# What you need to do
Go through the entries below and copy each line that holds the word "year".

Data for analysis START

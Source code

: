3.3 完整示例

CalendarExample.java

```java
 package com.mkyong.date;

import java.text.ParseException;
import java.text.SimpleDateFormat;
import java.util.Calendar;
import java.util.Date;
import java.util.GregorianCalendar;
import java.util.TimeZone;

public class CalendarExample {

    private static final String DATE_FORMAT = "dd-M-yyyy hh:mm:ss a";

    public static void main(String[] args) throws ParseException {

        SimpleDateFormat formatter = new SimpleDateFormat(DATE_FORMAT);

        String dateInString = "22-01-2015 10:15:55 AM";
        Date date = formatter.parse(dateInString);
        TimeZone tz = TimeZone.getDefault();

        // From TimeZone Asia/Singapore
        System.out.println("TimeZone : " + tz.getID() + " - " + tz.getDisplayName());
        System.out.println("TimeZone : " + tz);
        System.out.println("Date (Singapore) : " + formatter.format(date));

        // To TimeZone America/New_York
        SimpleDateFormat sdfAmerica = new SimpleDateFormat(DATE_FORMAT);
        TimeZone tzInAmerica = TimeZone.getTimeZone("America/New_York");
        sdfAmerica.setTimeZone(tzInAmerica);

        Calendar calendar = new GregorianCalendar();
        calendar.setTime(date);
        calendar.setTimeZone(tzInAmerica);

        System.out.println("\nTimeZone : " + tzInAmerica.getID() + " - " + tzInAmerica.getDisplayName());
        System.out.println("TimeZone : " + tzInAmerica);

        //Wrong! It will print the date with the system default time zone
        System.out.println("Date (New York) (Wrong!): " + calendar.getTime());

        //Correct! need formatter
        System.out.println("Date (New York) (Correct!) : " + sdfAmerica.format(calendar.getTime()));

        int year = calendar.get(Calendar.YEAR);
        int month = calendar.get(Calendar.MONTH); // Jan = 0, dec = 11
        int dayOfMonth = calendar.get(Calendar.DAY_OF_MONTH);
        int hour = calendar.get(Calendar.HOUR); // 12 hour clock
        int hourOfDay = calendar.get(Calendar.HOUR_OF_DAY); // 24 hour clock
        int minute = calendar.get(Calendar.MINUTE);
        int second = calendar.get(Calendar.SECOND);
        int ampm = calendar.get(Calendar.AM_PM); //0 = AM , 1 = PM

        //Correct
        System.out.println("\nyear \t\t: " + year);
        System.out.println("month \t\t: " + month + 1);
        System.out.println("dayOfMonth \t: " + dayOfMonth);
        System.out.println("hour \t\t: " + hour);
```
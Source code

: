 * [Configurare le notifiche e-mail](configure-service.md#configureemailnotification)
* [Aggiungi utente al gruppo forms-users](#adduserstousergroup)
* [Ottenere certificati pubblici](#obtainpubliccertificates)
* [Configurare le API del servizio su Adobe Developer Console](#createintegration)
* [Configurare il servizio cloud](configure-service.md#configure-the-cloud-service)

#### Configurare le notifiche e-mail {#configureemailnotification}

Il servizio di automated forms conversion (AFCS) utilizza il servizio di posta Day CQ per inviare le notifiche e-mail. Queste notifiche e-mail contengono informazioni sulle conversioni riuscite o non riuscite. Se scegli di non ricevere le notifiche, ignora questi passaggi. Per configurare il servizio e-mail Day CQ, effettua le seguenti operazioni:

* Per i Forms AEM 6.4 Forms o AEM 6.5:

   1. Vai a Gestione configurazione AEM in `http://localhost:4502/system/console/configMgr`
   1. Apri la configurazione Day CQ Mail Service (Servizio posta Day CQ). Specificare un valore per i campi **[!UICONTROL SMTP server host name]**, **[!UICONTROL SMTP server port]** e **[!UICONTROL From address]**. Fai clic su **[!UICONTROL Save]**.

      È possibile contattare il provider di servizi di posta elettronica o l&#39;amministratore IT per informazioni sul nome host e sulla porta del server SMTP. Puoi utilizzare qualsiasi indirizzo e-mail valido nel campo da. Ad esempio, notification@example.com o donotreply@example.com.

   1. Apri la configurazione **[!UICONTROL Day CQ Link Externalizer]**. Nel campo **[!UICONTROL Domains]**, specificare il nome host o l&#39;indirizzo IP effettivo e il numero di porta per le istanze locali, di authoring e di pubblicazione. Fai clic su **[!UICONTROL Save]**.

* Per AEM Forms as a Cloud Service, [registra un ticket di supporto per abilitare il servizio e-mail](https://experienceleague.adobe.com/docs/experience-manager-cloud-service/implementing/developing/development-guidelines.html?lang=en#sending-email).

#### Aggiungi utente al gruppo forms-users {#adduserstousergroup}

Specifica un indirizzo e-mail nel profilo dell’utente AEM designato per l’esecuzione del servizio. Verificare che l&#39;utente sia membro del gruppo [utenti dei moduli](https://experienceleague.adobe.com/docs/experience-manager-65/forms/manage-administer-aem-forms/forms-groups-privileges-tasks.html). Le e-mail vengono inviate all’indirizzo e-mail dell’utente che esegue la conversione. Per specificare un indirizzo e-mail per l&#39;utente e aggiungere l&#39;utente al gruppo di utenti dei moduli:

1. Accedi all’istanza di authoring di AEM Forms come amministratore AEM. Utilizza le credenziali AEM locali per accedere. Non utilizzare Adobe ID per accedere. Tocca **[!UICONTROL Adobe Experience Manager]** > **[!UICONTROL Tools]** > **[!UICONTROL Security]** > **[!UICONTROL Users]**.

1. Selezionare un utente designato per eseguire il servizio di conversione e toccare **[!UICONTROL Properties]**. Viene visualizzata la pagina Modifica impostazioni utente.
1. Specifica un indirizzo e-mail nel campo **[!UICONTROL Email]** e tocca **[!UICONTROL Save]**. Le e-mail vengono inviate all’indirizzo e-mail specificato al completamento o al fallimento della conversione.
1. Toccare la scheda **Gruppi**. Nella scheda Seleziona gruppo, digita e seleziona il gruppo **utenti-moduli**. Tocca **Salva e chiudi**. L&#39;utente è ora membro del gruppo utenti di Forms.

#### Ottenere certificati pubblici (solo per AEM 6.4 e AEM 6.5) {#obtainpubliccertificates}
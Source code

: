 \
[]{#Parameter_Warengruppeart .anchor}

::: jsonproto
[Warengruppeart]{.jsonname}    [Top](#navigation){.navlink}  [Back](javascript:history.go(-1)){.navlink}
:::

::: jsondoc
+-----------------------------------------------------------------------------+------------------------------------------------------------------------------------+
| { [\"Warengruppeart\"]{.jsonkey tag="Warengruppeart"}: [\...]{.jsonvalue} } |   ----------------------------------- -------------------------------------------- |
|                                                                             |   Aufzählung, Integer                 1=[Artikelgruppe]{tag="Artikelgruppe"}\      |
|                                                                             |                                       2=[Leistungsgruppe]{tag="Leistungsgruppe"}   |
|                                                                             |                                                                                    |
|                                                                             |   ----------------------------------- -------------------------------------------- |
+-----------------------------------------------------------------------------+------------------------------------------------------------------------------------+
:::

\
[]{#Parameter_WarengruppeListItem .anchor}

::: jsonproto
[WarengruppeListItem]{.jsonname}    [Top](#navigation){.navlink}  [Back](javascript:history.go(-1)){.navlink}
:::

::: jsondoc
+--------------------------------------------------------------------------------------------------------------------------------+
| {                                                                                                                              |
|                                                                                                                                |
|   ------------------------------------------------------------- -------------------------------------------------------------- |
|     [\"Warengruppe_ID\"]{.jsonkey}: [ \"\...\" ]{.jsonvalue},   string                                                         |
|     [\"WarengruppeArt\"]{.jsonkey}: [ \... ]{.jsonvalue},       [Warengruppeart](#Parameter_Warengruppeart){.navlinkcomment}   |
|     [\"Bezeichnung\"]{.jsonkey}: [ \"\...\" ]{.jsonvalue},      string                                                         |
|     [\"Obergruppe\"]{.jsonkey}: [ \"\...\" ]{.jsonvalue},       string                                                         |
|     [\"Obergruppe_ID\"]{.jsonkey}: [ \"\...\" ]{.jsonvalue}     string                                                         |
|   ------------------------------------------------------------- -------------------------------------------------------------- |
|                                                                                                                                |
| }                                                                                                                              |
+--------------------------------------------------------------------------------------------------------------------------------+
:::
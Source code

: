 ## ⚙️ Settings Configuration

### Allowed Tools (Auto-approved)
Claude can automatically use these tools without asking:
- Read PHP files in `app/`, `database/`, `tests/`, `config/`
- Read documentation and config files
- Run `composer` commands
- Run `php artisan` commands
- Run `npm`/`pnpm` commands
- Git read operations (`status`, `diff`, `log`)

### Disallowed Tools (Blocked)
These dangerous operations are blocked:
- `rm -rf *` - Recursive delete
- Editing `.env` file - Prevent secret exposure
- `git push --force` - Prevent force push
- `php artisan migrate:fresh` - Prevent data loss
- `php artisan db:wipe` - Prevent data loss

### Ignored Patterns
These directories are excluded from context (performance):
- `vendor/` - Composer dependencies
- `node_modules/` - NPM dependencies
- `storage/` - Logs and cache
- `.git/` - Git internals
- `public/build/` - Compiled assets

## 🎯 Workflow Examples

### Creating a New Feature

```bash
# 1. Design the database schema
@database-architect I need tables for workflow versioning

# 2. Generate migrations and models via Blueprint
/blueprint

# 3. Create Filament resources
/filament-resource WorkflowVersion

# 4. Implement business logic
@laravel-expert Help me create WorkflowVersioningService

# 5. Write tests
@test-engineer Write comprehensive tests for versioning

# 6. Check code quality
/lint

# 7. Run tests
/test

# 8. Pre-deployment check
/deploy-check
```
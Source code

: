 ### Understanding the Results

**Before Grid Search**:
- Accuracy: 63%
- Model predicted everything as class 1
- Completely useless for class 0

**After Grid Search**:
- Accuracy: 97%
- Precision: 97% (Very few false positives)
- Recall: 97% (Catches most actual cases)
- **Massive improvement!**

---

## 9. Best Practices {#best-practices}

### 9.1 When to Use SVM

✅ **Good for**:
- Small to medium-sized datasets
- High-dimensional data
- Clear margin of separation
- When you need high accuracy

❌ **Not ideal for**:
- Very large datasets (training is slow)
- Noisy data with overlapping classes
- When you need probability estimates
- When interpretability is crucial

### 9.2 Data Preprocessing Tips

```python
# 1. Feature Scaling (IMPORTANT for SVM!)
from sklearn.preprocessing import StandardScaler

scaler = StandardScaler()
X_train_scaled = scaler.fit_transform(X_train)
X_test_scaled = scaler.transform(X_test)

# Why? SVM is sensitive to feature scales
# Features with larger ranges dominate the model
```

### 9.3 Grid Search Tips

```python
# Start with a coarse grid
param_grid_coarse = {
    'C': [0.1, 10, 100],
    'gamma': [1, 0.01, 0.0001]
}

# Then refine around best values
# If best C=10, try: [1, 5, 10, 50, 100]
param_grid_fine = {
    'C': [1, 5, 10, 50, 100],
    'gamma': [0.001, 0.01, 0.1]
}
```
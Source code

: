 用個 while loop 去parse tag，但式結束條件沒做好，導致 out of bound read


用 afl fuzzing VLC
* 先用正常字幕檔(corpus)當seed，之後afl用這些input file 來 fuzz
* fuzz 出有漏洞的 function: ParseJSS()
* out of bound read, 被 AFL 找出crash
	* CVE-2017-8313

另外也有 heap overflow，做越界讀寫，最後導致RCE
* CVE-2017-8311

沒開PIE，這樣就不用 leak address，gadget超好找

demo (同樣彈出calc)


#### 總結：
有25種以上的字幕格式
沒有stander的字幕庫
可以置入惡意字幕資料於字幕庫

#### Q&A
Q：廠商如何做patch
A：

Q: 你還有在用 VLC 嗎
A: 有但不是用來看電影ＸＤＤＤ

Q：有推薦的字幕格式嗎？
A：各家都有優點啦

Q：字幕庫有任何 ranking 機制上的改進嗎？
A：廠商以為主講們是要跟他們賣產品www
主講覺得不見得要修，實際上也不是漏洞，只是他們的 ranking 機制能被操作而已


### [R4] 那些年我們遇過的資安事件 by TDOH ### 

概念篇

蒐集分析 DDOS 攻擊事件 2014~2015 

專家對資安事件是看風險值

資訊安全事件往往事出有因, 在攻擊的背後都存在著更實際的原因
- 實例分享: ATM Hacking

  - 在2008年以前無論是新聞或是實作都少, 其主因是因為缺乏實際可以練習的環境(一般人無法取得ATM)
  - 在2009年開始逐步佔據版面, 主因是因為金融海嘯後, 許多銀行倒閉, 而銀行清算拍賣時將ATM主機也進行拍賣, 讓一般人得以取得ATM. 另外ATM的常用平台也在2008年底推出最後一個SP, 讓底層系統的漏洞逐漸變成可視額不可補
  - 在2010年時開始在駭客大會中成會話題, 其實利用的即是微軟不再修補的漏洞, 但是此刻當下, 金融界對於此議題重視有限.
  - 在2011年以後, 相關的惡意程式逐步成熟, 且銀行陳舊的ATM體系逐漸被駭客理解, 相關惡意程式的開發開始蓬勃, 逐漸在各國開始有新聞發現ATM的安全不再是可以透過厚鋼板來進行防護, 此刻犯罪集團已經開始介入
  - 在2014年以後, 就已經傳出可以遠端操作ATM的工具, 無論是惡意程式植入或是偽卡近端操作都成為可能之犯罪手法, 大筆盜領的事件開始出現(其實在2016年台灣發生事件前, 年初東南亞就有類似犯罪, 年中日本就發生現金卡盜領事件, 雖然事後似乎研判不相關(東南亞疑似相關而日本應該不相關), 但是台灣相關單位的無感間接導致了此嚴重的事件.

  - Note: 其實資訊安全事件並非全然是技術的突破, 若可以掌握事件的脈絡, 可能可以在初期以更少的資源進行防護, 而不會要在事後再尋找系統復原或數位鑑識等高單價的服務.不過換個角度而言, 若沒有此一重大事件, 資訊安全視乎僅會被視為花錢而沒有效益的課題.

Data for analysis END

# Answer to the problem
        int year = calendar.get(Calendar.YEAR);
        System.out.println("\nyear \t\t: " + year);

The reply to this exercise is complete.